A solution is one molar in each of ${\text{NaCl, CdC}}{{\text{l}}_2},{\text{ ZnC}}{{\text{l}}_2}{\text{ and PbC}}{{\text{l}}_2}$. To this, tin metal is added. Which of the following is true? Given:
${\text{E}}_{{\text{P}}{{\text{b}}^{{\text{2 + }}}}{\text{/Pb}}}^{\text{o}} = - 0.126{\text{ V}}$, ${\text{E}}_{{\text{S}}{{\text{n}}^{{\text{2 + }}}}{\text{/Sn}}}^{\text{o}} = - 0.136{\text{ V}}$, ${\text{E}}_{{\text{C}}{{\text{d}}^{{\text{2 + }}}}{\text{/Cd}}}^{\text{o}} = - 0.40{\text{ V}}$ ,
${\text{E}}_{{\text{Z}}{{\text{n}}^{{\text{2 + }}}}{\text{/Zn}}}^{\text{o}} = - 0.763{\text{ V}}$ , ${\text{E}}_{{\text{N}}{{\text{a}}^{\text{ + }}}{\text{/Na}}}^{\text{o}} = - 2.71{\text{ V}}$
A.${\text{Sn}}$ can reduce ${\text{N}}{{\text{a}}^ + }$ to ${\text{Na}}$
B.${\text{Sn}}$ can reduce ${\text{Z}}{{\text{n}}^{2 + }}$ to ${\text{Zn}}$
C.${\text{Sn}}$ can reduce ${\text{C}}{{\text{d}}^{2 + }}$ to ${\text{Cd}}$
D.${\text{Sn}}$ can reduce ${\text{P}}{{\text{b}}^{2 + }}$ to ${\text{Pb}}$

Answer 1

we must have the knowledge of reduction potential of elements and its application. We have been given the reduction potential; the element having highest reduction potential will get reduced. In negative, the bigger number is actually small.
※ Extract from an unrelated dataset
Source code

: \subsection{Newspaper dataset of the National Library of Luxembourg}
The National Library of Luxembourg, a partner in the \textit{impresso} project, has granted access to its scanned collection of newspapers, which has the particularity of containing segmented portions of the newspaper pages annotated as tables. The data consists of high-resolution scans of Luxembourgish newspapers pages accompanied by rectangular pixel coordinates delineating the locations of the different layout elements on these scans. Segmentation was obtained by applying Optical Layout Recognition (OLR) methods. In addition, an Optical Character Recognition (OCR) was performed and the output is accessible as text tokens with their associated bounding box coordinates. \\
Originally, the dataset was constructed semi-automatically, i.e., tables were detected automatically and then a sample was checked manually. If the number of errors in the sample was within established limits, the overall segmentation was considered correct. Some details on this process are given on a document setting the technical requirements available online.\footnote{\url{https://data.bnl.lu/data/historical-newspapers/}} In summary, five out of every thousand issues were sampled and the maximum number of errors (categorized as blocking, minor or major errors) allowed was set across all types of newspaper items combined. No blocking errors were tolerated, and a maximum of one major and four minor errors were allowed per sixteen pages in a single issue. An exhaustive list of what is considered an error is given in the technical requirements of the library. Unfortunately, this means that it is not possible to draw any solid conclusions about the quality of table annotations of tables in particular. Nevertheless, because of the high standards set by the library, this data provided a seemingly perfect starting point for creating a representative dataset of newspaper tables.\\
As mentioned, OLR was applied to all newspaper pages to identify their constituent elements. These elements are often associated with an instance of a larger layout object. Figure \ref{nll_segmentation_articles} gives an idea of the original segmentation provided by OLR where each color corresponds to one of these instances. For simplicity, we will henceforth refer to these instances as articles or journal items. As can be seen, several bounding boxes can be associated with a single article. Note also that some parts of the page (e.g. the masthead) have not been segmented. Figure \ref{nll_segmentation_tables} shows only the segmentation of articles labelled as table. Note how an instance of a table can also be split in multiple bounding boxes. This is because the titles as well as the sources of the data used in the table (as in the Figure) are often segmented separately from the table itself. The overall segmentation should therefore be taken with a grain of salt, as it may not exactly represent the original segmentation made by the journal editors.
Complete step by step solution:
We have been given the standard reduction potential of each various metals. The higher the reduction potential, the more tendencies the element has to reduce and the higher is oxidation potential then the element will tend to oxidize.
Oxidation refers to the loss of electron and formation of a cation while reduction refers to gain of electron and formation of an anion. In the given question we can see that all metals gain electrons and convert into their neutral states.
We have to check that tin can reduce which metal:
So the element which has to get reduced must have higher reduction potential. Among all the given options, $P{b^{2 + }}$ has the highest reduction potential, because in negative the smallest one is actually the highest value. So tin can reduce ${\text{P}}{{\text{b}}^{2 + }}$to ${\text{Pb}}$ by gaining electron and itself get oxidized by losing electron.

Hence the correct option is option D.

Note: The standard electrode potential is represented as standard reduction potential. The value of standard reduction potential or standard electrode potential does not depend upon concentration of solution. It only depends upon the nature of the species. All the values of standard electrode potential are calculated by taking standard hydrogen electrodes as a reference.